The recent showing of Red Riding on Channel 4 brought into sharp relief for me the difference in quality of TV writing between here and the USA. I stuck with all six hours of that badly written over-stylised piece of crap in the hope that something would happen, it would all come together and everything would be explained. Now I don’t think I’m particularly thick, but the one rule about a whodunit is that you should care who in fact done it. The other rule about drama writing is that if you do leave gaps in the dialogue, you should at least show some visual information. Nothing of the kind was offered here. You felt from the start that you’d come in half way.

You didn’t care about any of the characters (unlike The Wire where everyone was interesting and you wanted to know more). These people were one-dimensional, nasty pieces of work. What a dark view this man has of the world! I regard myself as somewhat of a cynic, but this guy needs therapy.

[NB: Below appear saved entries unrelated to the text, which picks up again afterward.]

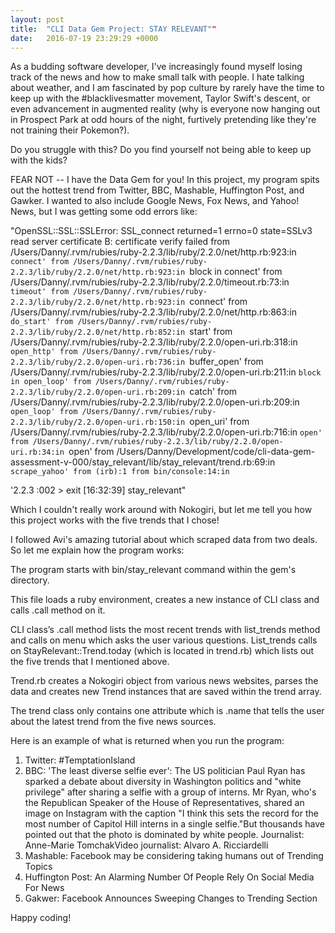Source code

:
 ```yaml
---
layout: post
title:  "CLI Data Gem Project: STAY RELEVANT""
date:   2016-07-19 23:29:29 +0000
---
```



As a budding software developer, I've increasingly found myself losing track of the news and how to make small talk with people. I hate talking about weather, and I am fascinated by pop culture by rarely have the time to keep up with the #blacklivesmatter movement, Taylor Swift's descent, or even advancement in augmented reality (why is everyone now hanging out in Prospect Park at odd hours of the night, furtively pretending like they're not training their Pokemon?). 

Do you struggle with this? Do you find yourself not being able to keep up with the kids?  

FEAR NOT -- I have the Data Gem for you! In this project, my program spits out the hottest trend from Twitter, BBC, Mashable, Huffington Post, and Gawker. I wanted to also include Google News, Fox News, and Yahoo! News, but I was getting some odd errors like:

"OpenSSL::SSL::SSLError: SSL_connect returned=1 errno=0 state=SSLv3 read server certificate B: certificate verify failed
	from /Users/Danny/.rvm/rubies/ruby-2.2.3/lib/ruby/2.2.0/net/http.rb:923:in `connect'
	from /Users/Danny/.rvm/rubies/ruby-2.2.3/lib/ruby/2.2.0/net/http.rb:923:in `block in connect'
	from /Users/Danny/.rvm/rubies/ruby-2.2.3/lib/ruby/2.2.0/timeout.rb:73:in `timeout'
	from /Users/Danny/.rvm/rubies/ruby-2.2.3/lib/ruby/2.2.0/net/http.rb:923:in `connect'
	from /Users/Danny/.rvm/rubies/ruby-2.2.3/lib/ruby/2.2.0/net/http.rb:863:in `do_start'
	from /Users/Danny/.rvm/rubies/ruby-2.2.3/lib/ruby/2.2.0/net/http.rb:852:in `start'
	from /Users/Danny/.rvm/rubies/ruby-2.2.3/lib/ruby/2.2.0/open-uri.rb:318:in `open_http'
	from /Users/Danny/.rvm/rubies/ruby-2.2.3/lib/ruby/2.2.0/open-uri.rb:736:in `buffer_open'
	from /Users/Danny/.rvm/rubies/ruby-2.2.3/lib/ruby/2.2.0/open-uri.rb:211:in `block in open_loop'
	from /Users/Danny/.rvm/rubies/ruby-2.2.3/lib/ruby/2.2.0/open-uri.rb:209:in `catch'
	from /Users/Danny/.rvm/rubies/ruby-2.2.3/lib/ruby/2.2.0/open-uri.rb:209:in `open_loop'
	from /Users/Danny/.rvm/rubies/ruby-2.2.3/lib/ruby/2.2.0/open-uri.rb:150:in `open_uri'
	from /Users/Danny/.rvm/rubies/ruby-2.2.3/lib/ruby/2.2.0/open-uri.rb:716:in `open'
	from /Users/Danny/.rvm/rubies/ruby-2.2.3/lib/ruby/2.2.0/open-uri.rb:34:in `open'
	from /Users/Danny/Development/code/cli-data-gem-assessment-v-000/stay_relevant/lib/stay_relevant/trend.rb:69:in `scrape_yahoo'
	from (irb):1
	from bin/console:14:in `<main>'2.2.3 :002 > exit
[16:32:39] stay_relevant"


Which I couldn't really work around with Nokogiri, but let me tell you how this project works with the five trends that I chose! 

I followed Avi's amazing tutorial about which scraped data from two deals. So let me explain how the program works: 

The program starts with bin/stay_relevant command within the gem's directory.

This file loads a ruby environment, creates a new instance of CLI class and calls .call method on it.

CLI class’s .call method lists the most recent trends with list_trends method and calls on menu which asks the user various questions. List_trends calls on StayRelevant::Trend.today (which is located in trend.rb) which lists out the five trends that I mentioned above.  

Trend.rb creates a Nokogiri object from various news websites, parses the data and creates new Trend instances that are saved within the trend array. 

The trend class only contains one attribute which is .name that tells the user about the latest trend from the five news sources. 

Here is an example of what is returned when you run the program: 

1. Twitter: #TemptationIsland
2. BBC: 'The least diverse selfie ever': The US politician Paul Ryan has sparked a debate about diversity in Washington politics and "white privilege" after sharing a selfie with a group of interns. Mr Ryan, who's the Republican Speaker of the House of Representatives, shared an image on Instagram with the caption "I think this sets the record for the most number of Capitol Hill interns in a single selfie."But thousands have pointed out that the photo is dominated by white people. Journalist: Anne-Marie TomchakVideo journalist: Alvaro A. Ricciardelli
3. Mashable: Facebook may be considering taking humans out of Trending Topics
4. Huffington Post: An Alarming Number Of People Rely On Social Media For News
5. Gakwer: Facebook Announces Sweeping Changes to Trending Section

Happy coding! 
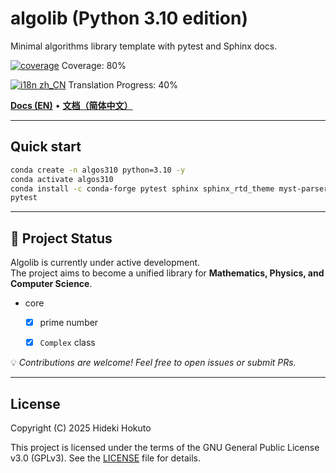 # algolib (Python 3.10 edition)

Minimal algorithms library template with pytest and Sphinx docs.

<!-- coverage:start -->
[![coverage](https://img.shields.io/badge/coverage-80%25-brightgreen)](https://HidekiHokuto.github.io/algolib/coverage/)
Coverage: 80%
<!-- coverage:end -->
<!-- i18n-progress:start -->
[![i18n zh_CN](https://img.shields.io/badge/i18n%20zh--CN-40%25-blue)](https://HidekiHokuto.github.io/algolib/zh/)
Translation Progress: 40%
<!-- i18n-progress:end -->

[**Docs (EN)**](https://HidekiHokuto.github.io/algolib/en/) • [**文档（简体中文）**](https://HidekiHokuto.github.io/algolib/zh/)



---

## Quick start
```bash
conda create -n algos310 python=3.10 -y
conda activate algos310
conda install -c conda-forge pytest sphinx sphinx_rtd_theme myst-parser -y
pytest
```

---

## 🚧 Project Status

Algolib is currently under active development.  
The project aims to become a unified library for **Mathematics, Physics, and Computer Science**.

- core
  - [x] prime number
  - [x] `Complex` class


💡 *Contributions are welcome! Feel free to open issues or submit PRs.*

---

## License

Copyright (C) 2025 Hideki Hokuto

This project is licensed under the terms of the GNU General Public License v3.0 (GPLv3).
See the [LICENSE](./LICENSE) file for details.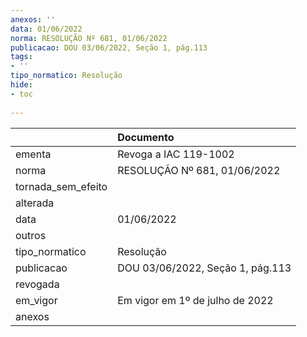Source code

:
 ```yaml
---
anexos: ''
data: 01/06/2022
norma: RESOLUÇÃO Nº 681, 01/06/2022
publicacao: DOU 03/06/2022, Seção 1, pág.113
tags:
- ''
tipo_normatico: Resolução
hide: 
- toc 
 
---
```


|                    | Documento                        |
|:-------------------|:---------------------------------|
| ementa             | Revoga a IAC 119-1002            |
| norma              | RESOLUÇÃO Nº 681, 01/06/2022     |
| tornada_sem_efeito |                                  |
| alterada           |                                  |
| data               | 01/06/2022                       |
| outros             |                                  |
| tipo_normatico     | Resolução                        |
| publicacao         | DOU 03/06/2022, Seção 1, pág.113 |
| revogada           |                                  |
| em_vigor           | Em vigor em 1º de julho de 2022  |
| anexos             |                                  |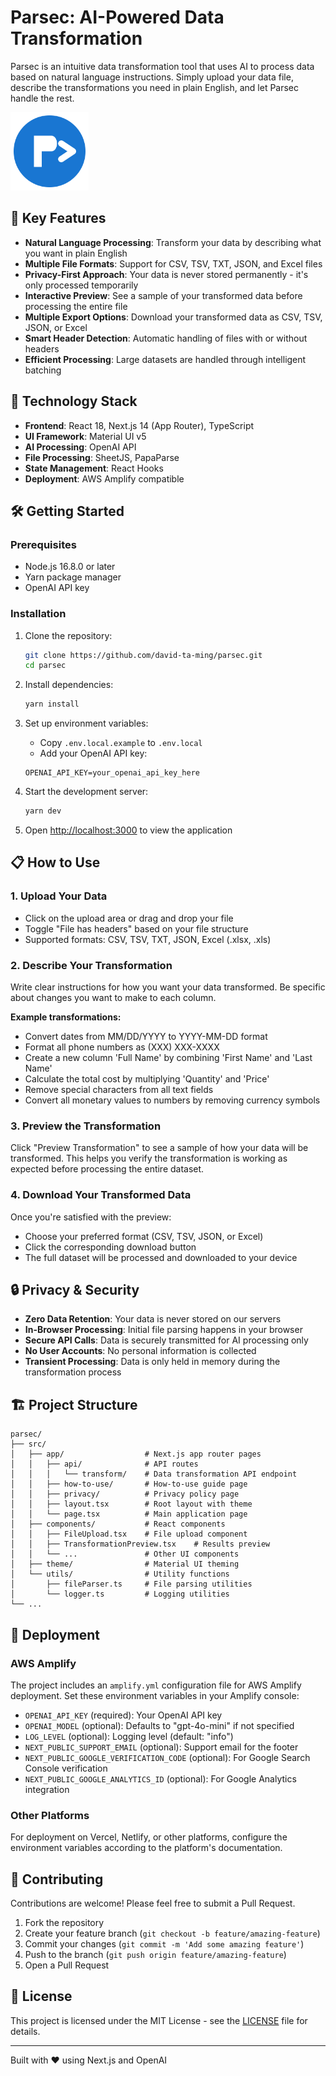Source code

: # Parsec: AI-Powered Data Transformation

Parsec is an intuitive data transformation tool that uses AI to process data based on natural language instructions. Simply upload your data file, describe the transformations you need in plain English, and let Parsec handle the rest.

<img src="public/favicon.svg" alt="parsec-logo" width="125"/>

## 🚀 Key Features

- **Natural Language Processing**: Transform your data by describing what you want in plain English
- **Multiple File Formats**: Support for CSV, TSV, TXT, JSON, and Excel files
- **Privacy-First Approach**: Your data is never stored permanently - it's only processed temporarily
- **Interactive Preview**: See a sample of your transformed data before processing the entire file
- **Multiple Export Options**: Download your transformed data as CSV, TSV, JSON, or Excel
- **Smart Header Detection**: Automatic handling of files with or without headers
- **Efficient Processing**: Large datasets are handled through intelligent batching

## 🔧 Technology Stack

- **Frontend**: React 18, Next.js 14 (App Router), TypeScript
- **UI Framework**: Material UI v5
- **AI Processing**: OpenAI API
- **File Processing**: SheetJS, PapaParse
- **State Management**: React Hooks
- **Deployment**: AWS Amplify compatible

## 🛠️ Getting Started

### Prerequisites

- Node.js 16.8.0 or later
- Yarn package manager
- OpenAI API key

### Installation

1. Clone the repository:
   ```bash
   git clone https://github.com/david-ta-ming/parsec.git
   cd parsec
   ```

2. Install dependencies:
   ```bash
   yarn install
   ```

3. Set up environment variables:
   - Copy `.env.local.example` to `.env.local`
   - Add your OpenAI API key:
   ```
   OPENAI_API_KEY=your_openai_api_key_here
   ```

4. Start the development server:
   ```bash
   yarn dev
   ```

5. Open [http://localhost:3000](http://localhost:3000) to view the application

## 📋 How to Use

### 1. Upload Your Data

- Click on the upload area or drag and drop your file
- Toggle "File has headers" based on your file structure
- Supported formats: CSV, TSV, TXT, JSON, Excel (.xlsx, .xls)

### 2. Describe Your Transformation

Write clear instructions for how you want your data transformed. Be specific about changes you want to make to each column.

**Example transformations:**
- Convert dates from MM/DD/YYYY to YYYY-MM-DD format
- Format all phone numbers as (XXX) XXX-XXXX
- Create a new column 'Full Name' by combining 'First Name' and 'Last Name'
- Calculate the total cost by multiplying 'Quantity' and 'Price'
- Remove special characters from all text fields
- Convert all monetary values to numbers by removing currency symbols

### 3. Preview the Transformation

Click "Preview Transformation" to see a sample of how your data will be transformed. This helps you verify the transformation is working as expected before processing the entire dataset.

### 4. Download Your Transformed Data

Once you're satisfied with the preview:
- Choose your preferred format (CSV, TSV, JSON, or Excel)
- Click the corresponding download button
- The full dataset will be processed and downloaded to your device

## 🔒 Privacy & Security

- **Zero Data Retention**: Your data is never stored on our servers
- **In-Browser Processing**: Initial file parsing happens in your browser
- **Secure API Calls**: Data is securely transmitted for AI processing only
- **No User Accounts**: No personal information is collected
- **Transient Processing**: Data is only held in memory during the transformation process

## 🏗️ Project Structure

```
parsec/
├── src/
│   ├── app/                  # Next.js app router pages
│   │   ├── api/              # API routes
│   │   │   └── transform/    # Data transformation API endpoint
│   │   ├── how-to-use/       # How-to-use guide page
│   │   ├── privacy/          # Privacy policy page
│   │   ├── layout.tsx        # Root layout with theme
│   │   └── page.tsx          # Main application page
│   ├── components/           # React components
│   │   ├── FileUpload.tsx    # File upload component
│   │   ├── TransformationPreview.tsx    # Results preview
│   │   └── ...               # Other UI components
│   ├── theme/                # Material UI theming
│   └── utils/                # Utility functions
│       ├── fileParser.ts     # File parsing utilities
│       └── logger.ts         # Logging utilities
└── ...
```

## 🚢 Deployment

### AWS Amplify

The project includes an `amplify.yml` configuration file for AWS Amplify deployment. Set these environment variables in your Amplify console:

- `OPENAI_API_KEY` (required): Your OpenAI API key
- `OPENAI_MODEL` (optional): Defaults to "gpt-4o-mini" if not specified
- `LOG_LEVEL` (optional): Logging level (default: "info")
- `NEXT_PUBLIC_SUPPORT_EMAIL` (optional): Support email for the footer
- `NEXT_PUBLIC_GOOGLE_VERIFICATION_CODE` (optional): For Google Search Console verification
- `NEXT_PUBLIC_GOOGLE_ANALYTICS_ID` (optional): For Google Analytics integration

### Other Platforms

For deployment on Vercel, Netlify, or other platforms, configure the environment variables according to the platform's documentation.

## 🤝 Contributing

Contributions are welcome! Please feel free to submit a Pull Request.

1. Fork the repository
2. Create your feature branch (`git checkout -b feature/amazing-feature`)
3. Commit your changes (`git commit -m 'Add some amazing feature'`)
4. Push to the branch (`git push origin feature/amazing-feature`)
5. Open a Pull Request

## 📜 License

This project is licensed under the MIT License - see the [LICENSE](LICENSE) file for details.

---

Built with ❤️ using Next.js and OpenAI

The dénouement of Red Riding was embarrassingly bad. It was a shame to see the best young actors in the country reduced to appearing in what turned out to be someone’s attempt at A-level fiction. We were informed before every show that the series was based on “the best-selling cult novels” and I wonder just how the author must have felt to see his work reduced to such gimmicky MTV (without the music) trash. TV shows are made by 20 year-olds for middle-aged folk and the sooner they realise that our attention span is somewhat longer than a gnat, the better.

Tuesday 17 March 2009

Synchronicity



Not just the name of a very fine Police album, this actually happens to me now and again. Years ago (I’m talking 1980 or thereabouts) it was all things Japanese. I’d just been given Shogun by James Clavell to read by a friend, which is a rollicking good adventure and suddenly everything was Japan, fashion (pale skin, red lips blue-black hair) music and a huge exhibition of samurai artefacts at the British Museum. Then the TV series with of all people Richard Chamberlain who was not how I’d imagined the hero. Never mind. But it does give a good indication of what I mean. This kind of synchronicity seems only to happen to me where the arts are concerned, by which I mean books, TV, music, and in some cases a particular historical moment (my Ancient Greek phase has passed into legend).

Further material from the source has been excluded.